= Adamkiewicz reaction =

Biochemical reaction

The Adamkiewicz reaction is part of a biochemical test used to detect the presence of the amino acid tryptophan in proteins. When concentrated sulfuric acid is combined with a solution of protein and glyoxylic acid, a red/purple colour is produced. It was named after its discoverer, Albert Wojciech Adamkiewicz. Pure sulfuric acid and a minimal amount of pure formaldehyde, along with an oxidizing agent introduced into the sulfuric acid, allow the reaction to proceed. Later studies clarified the reaction's dependence on glyoxylic acid and its specific interaction with the amino acid tryptophan. These findings also shed light on the underlying chemical mechanism.

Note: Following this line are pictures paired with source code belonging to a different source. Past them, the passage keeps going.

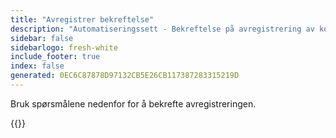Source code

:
 ```yaml
---
title: "Avregistrer bekreftelse"
description: "Automatiseringssett - Bekreftelse på avregistrering av kontortid"
sidebar: false
sidebarlogo: fresh-white
include_footer: true
index: false
generated: 0EC6C87878D97132CB5E26CB117387283315219D
---
```


Bruk spørsmålene nedenfor for å bekrefte avregistreringen.

{{<questions name="/content/nb/office-hours/unregister-confirm.json" completed="Takk for at du fullførte bekreftelsen på avregistreringen" showNavigationButtons="false" locale="nb">}}
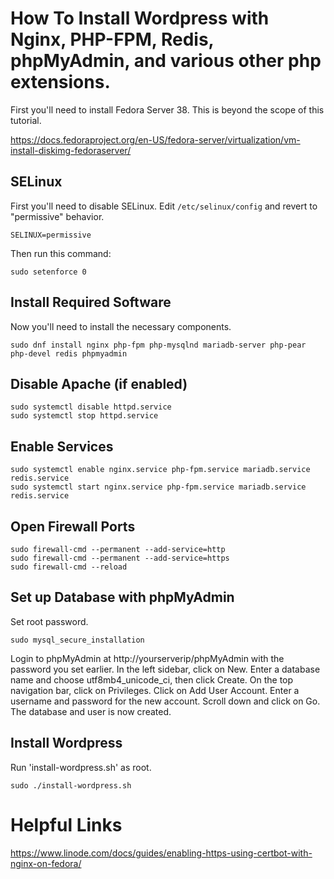 # How To Install Wordpress with Nginx, PHP-FPM, Redis, phpMyAdmin, and various other php extensions.
First you'll need to install Fedora Server 38. This is beyond the scope of this tutorial.



https://docs.fedoraproject.org/en-US/fedora-server/virtualization/vm-install-diskimg-fedoraserver/

## SELinux
First you'll need to disable SELinux.
Edit `/etc/selinux/config` and revert to "permissive" behavior.
```
SELINUX=permissive
```
Then run this command:
```
sudo setenforce 0
```



## Install Required Software
Now you'll need to install the necessary components.
```
sudo dnf install nginx php-fpm php-mysqlnd mariadb-server php-pear php-devel redis phpmyadmin
```



## Disable Apache (if enabled)
```
sudo systemctl disable httpd.service
sudo systemctl stop httpd.service
```


## Enable Services
```
sudo systemctl enable nginx.service php-fpm.service mariadb.service redis.service
sudo systemctl start nginx.service php-fpm.service mariadb.service redis.service
```


## Open Firewall Ports
```
sudo firewall-cmd --permanent --add-service=http
sudo firewall-cmd --permanent --add-service=https
sudo firewall-cmd --reload
```

## Set up Database with phpMyAdmin
Set root password.
```
sudo mysql_secure_installation
```
Login to phpMyAdmin at http://yourserverip/phpMyAdmin with the password you set earlier.
In the left sidebar, click on New. Enter a database name and choose utf8mb4_unicode_ci, then click Create.
On the top navigation bar, click on Privileges. Click on Add User Account.
Enter a username and password for the new account. Scroll down and click on Go. The database and user is now created.

## Install Wordpress
Run 'install-wordpress.sh' as root.
```
sudo ./install-wordpress.sh
```




# Helpful Links
https://www.linode.com/docs/guides/enabling-https-using-certbot-with-nginx-on-fedora/


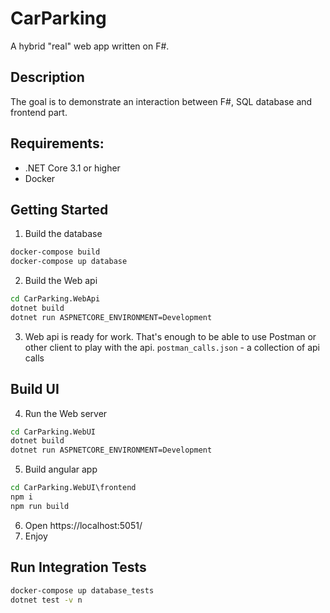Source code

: # CarParking
A hybrid "real" web app written on F#.

## Description
The goal is to demonstrate an interaction between F#, SQL database and frontend part.

## Requirements:
- .NET Core 3.1 or higher
- Docker

## Getting Started
1. Build the database
```cmd
docker-compose build
docker-compose up database
```
2. Build the Web api
```cmd
cd CarParking.WebApi
dotnet build
dotnet run ASPNETCORE_ENVIRONMENT=Development
```
3. Web api is ready for work. That's enough to be able to use Postman or other client to play with the api. `postman_calls.json` - a collection of api calls

## Build UI
4. Run the Web server
```cmd
cd CarParking.WebUI
dotnet build
dotnet run ASPNETCORE_ENVIRONMENT=Development
```
5. Build angular app
```cmd
cd CarParking.WebUI\frontend
npm i
npm run build
```
6. Open https://localhost:5051/
7. Enjoy

## Run Integration Tests
```cmd
docker-compose up database_tests
dotnet test -v n
```
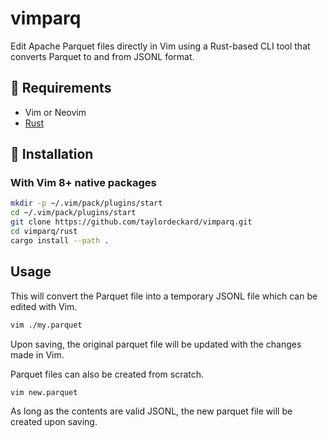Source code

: # vimparq

Edit Apache Parquet files directly in Vim using a Rust-based CLI tool that converts Parquet to and from JSONL format.

## 🔧 Requirements

- Vim or Neovim
- [Rust](https://www.rust-lang.org/tools/install)

## 🚀 Installation

### With Vim 8+ native packages

```bash
mkdir -p ~/.vim/pack/plugins/start
cd ~/.vim/pack/plugins/start
git clone https://github.com/taylordeckard/vimparq.git
cd vimparq/rust
cargo install --path .
```

## Usage

This will convert the Parquet file into a temporary JSONL file which can be edited with Vim.
```sh
vim ./my.parquet
```
Upon saving, the original parquet file will be updated with the changes made in Vim.

Parquet files can also be created from scratch.
```sh
vim new.parquet
```
As long as the contents are valid JSONL, the new parquet file will be created upon saving.

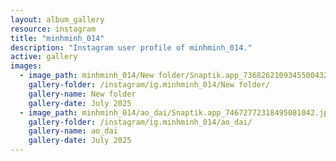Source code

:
 ```yaml
---
layout: album_gallery
resource: instagram
title: "minhminh_014"
description: "Instagram user profile of minhminh_014."
active: gallery
images:
  - image_path: minhminh_014/New folder/Snaptik.app_73682621093455004322.jpg
    gallery-folder: /instagram/ig.minhminh_014/New folder/
    gallery-name: New folder
    gallery-date: July 2025
  - image_path: minhminh_014/ao_dai/Snaptik.app_74672772318495081042.jpg
    gallery-folder: /instagram/ig.minhminh_014/ao_dai/
    gallery-name: ao_dai
    gallery-date: July 2025
---
```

== Dependence on glyoxylic acid ==
In 1901, researchers Fredrick Hopkins and Sydney W. Cole determined that glyoxylic acid, an impurity in acetic acid, was an essential component in the Adamkiewicz reaction. It was observed that the violet-red characteristic of the reaction occurred only when glyoxylic acid was present in the acetic acid used in the reaction. Without glyoxylic acid, the reaction failed, even if other conditions remained unchanged. Their work demonstrated that glyoxylic acid, in the presence of concentrated sulfuric acid and tryptophan, reacted with proteins to produce the characteristic violet-red coloration of the Adamkiewicz reaction.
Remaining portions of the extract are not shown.